Material provided |
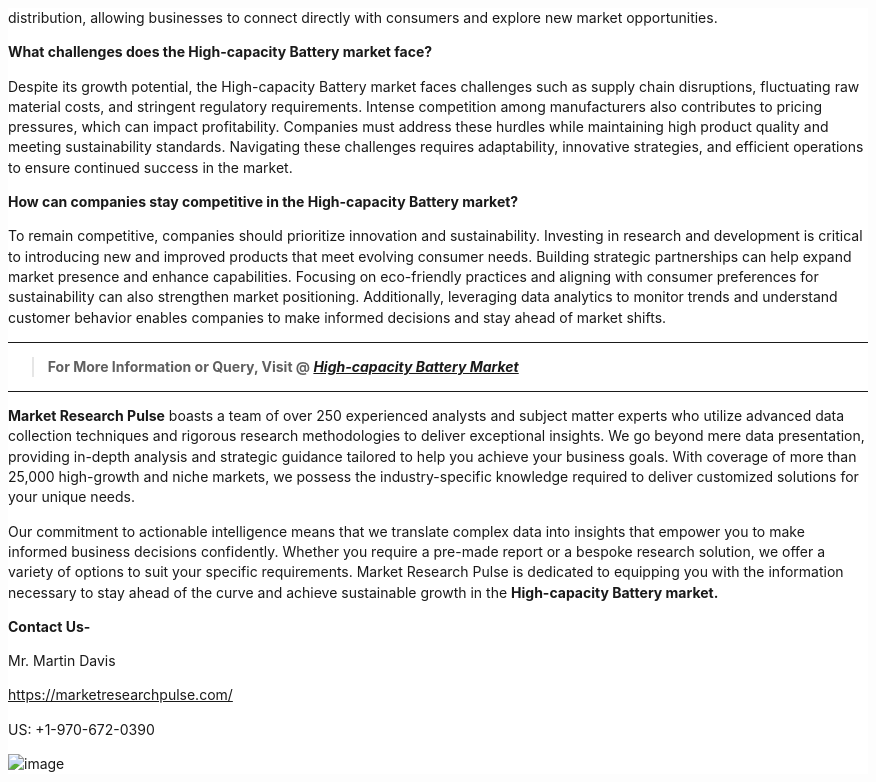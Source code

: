 distribution, allowing businesses to connect directly with consumers and explore new market opportunities.</p><p><strong>What challenges does the High-capacity Battery market face?</strong></p><p>Despite its growth potential, the High-capacity Battery market faces challenges such as supply chain disruptions, fluctuating raw material costs, and stringent regulatory requirements. Intense competition among manufacturers also contributes to pricing pressures, which can impact profitability. Companies must address these hurdles while maintaining high product quality and meeting sustainability standards. Navigating these challenges requires adaptability, innovative strategies, and efficient operations to ensure continued success in the market.</p><p><strong>How can companies stay competitive in the High-capacity Battery market?</strong></p><p>To remain competitive, companies should prioritize innovation and sustainability. Investing in research and development is critical to introducing new and improved products that meet evolving consumer needs. Building strategic partnerships can help expand market presence and enhance capabilities. Focusing on eco-friendly practices and aligning with consumer preferences for sustainability can also strengthen market positioning. Additionally, leveraging data analytics to monitor trends and understand customer behavior enables companies to make informed decisions and stay ahead of market shifts.</p><hr /><blockquote><p><strong>For More Information or Query, Visit @&nbsp;<em><a href="https://marketresearchpulse.com/report/140825/high-capacity-battery-market?utm_source=Linkedin&utm_medium=030">High-capacity Battery Market</a></em></strong></p></blockquote><hr /><p><strong>Market Research Pulse</strong> boasts a team of over 250 experienced analysts and subject matter experts who utilize advanced data collection techniques and rigorous research methodologies to deliver exceptional insights. We go beyond mere data presentation, providing in-depth analysis and strategic guidance tailored to help you achieve your business goals. With coverage of more than 25,000 high-growth and niche markets, we possess the industry-specific knowledge required to deliver customized solutions for your unique needs.</p><p>Our commitment to actionable intelligence means that we translate complex data into insights that empower you to make informed business decisions confidently. Whether you require a pre-made report or a bespoke research solution, we offer a variety of options to suit your specific requirements. Market Research Pulse is dedicated to equipping you with the information necessary to stay ahead of the curve and achieve sustainable growth in the <strong>High-capacity Battery market.</strong></p><p><strong>Contact Us-</strong></p><p>Mr. Martin Davis</p><p>https://marketresearchpulse.com/</p><p>US: +1-970-672-0390</p>
![image](https://github.com/user-attachments/assets/6f3f54c0-8bae-440a-95d9-bf7295d0a94b)
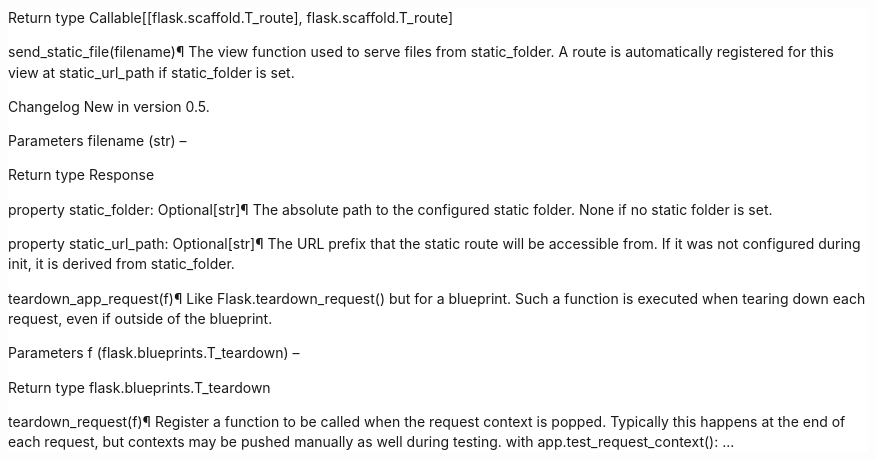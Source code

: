 Return type
Callable[[flask.scaffold.T_route], flask.scaffold.T_route]






send_static_file(filename)¶
The view function used to serve files from
static_folder. A route is automatically registered for
this view at static_url_path if static_folder is
set.

Changelog
New in version 0.5.


Parameters
filename (str) – 

Return type
Response






property static_folder: Optional[str]¶
The absolute path to the configured static folder. None
if no static folder is set.




property static_url_path: Optional[str]¶
The URL prefix that the static route will be accessible from.
If it was not configured during init, it is derived from
static_folder.




teardown_app_request(f)¶
Like Flask.teardown_request() but for a blueprint.  Such a
function is executed when tearing down each request, even if outside of
the blueprint.

Parameters
f (flask.blueprints.T_teardown) – 

Return type
flask.blueprints.T_teardown






teardown_request(f)¶
Register a function to be called when the request context is
popped. Typically this happens at the end of each request, but
contexts may be pushed manually as well during testing.
with app.test_request_context():
    ...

Directions for this task | Every line of the records above where the string "during" is found should be copied.

Solution to this exercise |
If it was not configured during init, it is derived from
contexts may be pushed manually as well during testing.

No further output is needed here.